-- Input material follows --

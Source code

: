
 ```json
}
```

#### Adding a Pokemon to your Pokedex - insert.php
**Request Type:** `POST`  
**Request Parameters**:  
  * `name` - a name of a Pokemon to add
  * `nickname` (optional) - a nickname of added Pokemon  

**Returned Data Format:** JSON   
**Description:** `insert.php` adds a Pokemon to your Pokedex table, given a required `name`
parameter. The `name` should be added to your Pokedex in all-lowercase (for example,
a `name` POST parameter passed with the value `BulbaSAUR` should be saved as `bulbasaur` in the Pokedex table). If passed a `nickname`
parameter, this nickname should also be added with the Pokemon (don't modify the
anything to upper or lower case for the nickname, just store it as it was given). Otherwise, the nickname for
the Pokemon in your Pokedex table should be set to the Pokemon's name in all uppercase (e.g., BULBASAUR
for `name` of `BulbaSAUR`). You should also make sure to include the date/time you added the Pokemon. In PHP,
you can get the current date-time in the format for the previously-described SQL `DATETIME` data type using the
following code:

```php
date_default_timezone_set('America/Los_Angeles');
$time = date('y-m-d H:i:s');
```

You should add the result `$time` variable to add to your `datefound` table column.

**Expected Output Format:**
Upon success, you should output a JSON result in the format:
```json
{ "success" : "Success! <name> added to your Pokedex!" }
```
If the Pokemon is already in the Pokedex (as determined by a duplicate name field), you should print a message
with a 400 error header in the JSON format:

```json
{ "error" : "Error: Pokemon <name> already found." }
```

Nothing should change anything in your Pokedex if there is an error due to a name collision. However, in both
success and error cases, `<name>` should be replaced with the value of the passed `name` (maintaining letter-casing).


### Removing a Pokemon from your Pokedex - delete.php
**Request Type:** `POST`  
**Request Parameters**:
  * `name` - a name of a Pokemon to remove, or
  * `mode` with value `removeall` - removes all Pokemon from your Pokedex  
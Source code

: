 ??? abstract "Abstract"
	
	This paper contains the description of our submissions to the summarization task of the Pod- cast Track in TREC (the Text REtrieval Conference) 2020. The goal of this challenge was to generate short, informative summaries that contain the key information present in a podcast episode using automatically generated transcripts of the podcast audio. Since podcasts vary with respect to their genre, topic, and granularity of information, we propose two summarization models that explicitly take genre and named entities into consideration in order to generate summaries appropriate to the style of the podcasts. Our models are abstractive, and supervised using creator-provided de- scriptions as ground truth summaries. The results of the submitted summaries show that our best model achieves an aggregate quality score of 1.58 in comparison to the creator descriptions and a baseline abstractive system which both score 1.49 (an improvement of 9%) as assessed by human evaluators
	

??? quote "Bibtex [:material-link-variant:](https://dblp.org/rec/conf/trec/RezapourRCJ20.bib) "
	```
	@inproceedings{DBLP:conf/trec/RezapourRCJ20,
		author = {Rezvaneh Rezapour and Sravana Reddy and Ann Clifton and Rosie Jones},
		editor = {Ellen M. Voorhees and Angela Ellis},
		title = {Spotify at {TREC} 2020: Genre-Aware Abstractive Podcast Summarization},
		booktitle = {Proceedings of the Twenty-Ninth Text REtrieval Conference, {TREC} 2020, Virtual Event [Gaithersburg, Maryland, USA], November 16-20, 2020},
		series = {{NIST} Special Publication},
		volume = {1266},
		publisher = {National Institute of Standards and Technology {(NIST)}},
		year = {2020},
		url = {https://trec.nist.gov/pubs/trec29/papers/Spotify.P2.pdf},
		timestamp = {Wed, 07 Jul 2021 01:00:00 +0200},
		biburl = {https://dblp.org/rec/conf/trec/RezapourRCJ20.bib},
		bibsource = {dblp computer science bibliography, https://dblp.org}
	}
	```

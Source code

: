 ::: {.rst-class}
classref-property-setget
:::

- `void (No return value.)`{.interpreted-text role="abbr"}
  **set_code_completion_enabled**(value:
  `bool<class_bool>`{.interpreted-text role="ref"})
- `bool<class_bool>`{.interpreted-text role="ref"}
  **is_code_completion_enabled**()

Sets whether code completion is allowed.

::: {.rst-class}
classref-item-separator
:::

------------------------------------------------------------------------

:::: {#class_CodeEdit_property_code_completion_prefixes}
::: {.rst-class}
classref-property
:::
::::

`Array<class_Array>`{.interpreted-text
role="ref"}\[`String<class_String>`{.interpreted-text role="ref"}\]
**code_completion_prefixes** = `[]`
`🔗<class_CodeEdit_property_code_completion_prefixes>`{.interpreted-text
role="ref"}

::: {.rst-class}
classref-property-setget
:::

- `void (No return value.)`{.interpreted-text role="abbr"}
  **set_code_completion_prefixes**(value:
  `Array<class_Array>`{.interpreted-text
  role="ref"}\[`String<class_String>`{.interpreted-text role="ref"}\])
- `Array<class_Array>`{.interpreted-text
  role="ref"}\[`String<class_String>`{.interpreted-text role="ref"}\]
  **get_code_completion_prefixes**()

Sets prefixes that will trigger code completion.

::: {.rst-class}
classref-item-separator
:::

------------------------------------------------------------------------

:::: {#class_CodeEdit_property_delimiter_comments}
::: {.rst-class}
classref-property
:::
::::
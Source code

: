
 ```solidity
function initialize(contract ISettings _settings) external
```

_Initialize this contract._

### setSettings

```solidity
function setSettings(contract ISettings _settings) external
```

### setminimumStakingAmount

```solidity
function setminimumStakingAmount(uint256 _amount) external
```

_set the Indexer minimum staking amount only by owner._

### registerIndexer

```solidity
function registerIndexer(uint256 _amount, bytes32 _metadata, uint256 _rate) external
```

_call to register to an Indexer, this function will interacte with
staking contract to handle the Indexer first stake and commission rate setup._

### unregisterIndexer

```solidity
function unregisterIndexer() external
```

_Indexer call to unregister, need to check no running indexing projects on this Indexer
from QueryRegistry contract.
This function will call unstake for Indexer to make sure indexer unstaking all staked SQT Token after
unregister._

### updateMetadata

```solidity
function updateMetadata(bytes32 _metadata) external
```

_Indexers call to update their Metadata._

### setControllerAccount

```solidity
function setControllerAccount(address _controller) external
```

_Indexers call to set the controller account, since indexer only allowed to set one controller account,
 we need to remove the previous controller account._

-- Input material concluded --

Reproduce each line of the data containing the word "using".

■ Task answer ■
you can get the current date-time in the format for the previously-described SQL `DATETIME` data type using the
	This paper contains the description of our submissions to the summarization task of the Pod- cast Track in TREC (the Text REtrieval Conference) 2020. The goal of this challenge was to generate short, informative summaries that contain the key information present in a podcast episode using automatically generated transcripts of the podcast audio. Since podcasts vary with respect to their genre, topic, and granularity of information, we propose two summarization models that explicitly take genre and named entities into consideration in order to generate summaries appropriate to the style of the podcasts. Our models are abstractive, and supervised using creator-provided de- scriptions as ground truth summaries. The results of the submitted summaries show that our best model achieves an aggregate quality score of 1.58 in comparison to the creator descriptions and a baseline abstractive system which both score 1.49 (an improvement of 9%) as assessed by human evaluators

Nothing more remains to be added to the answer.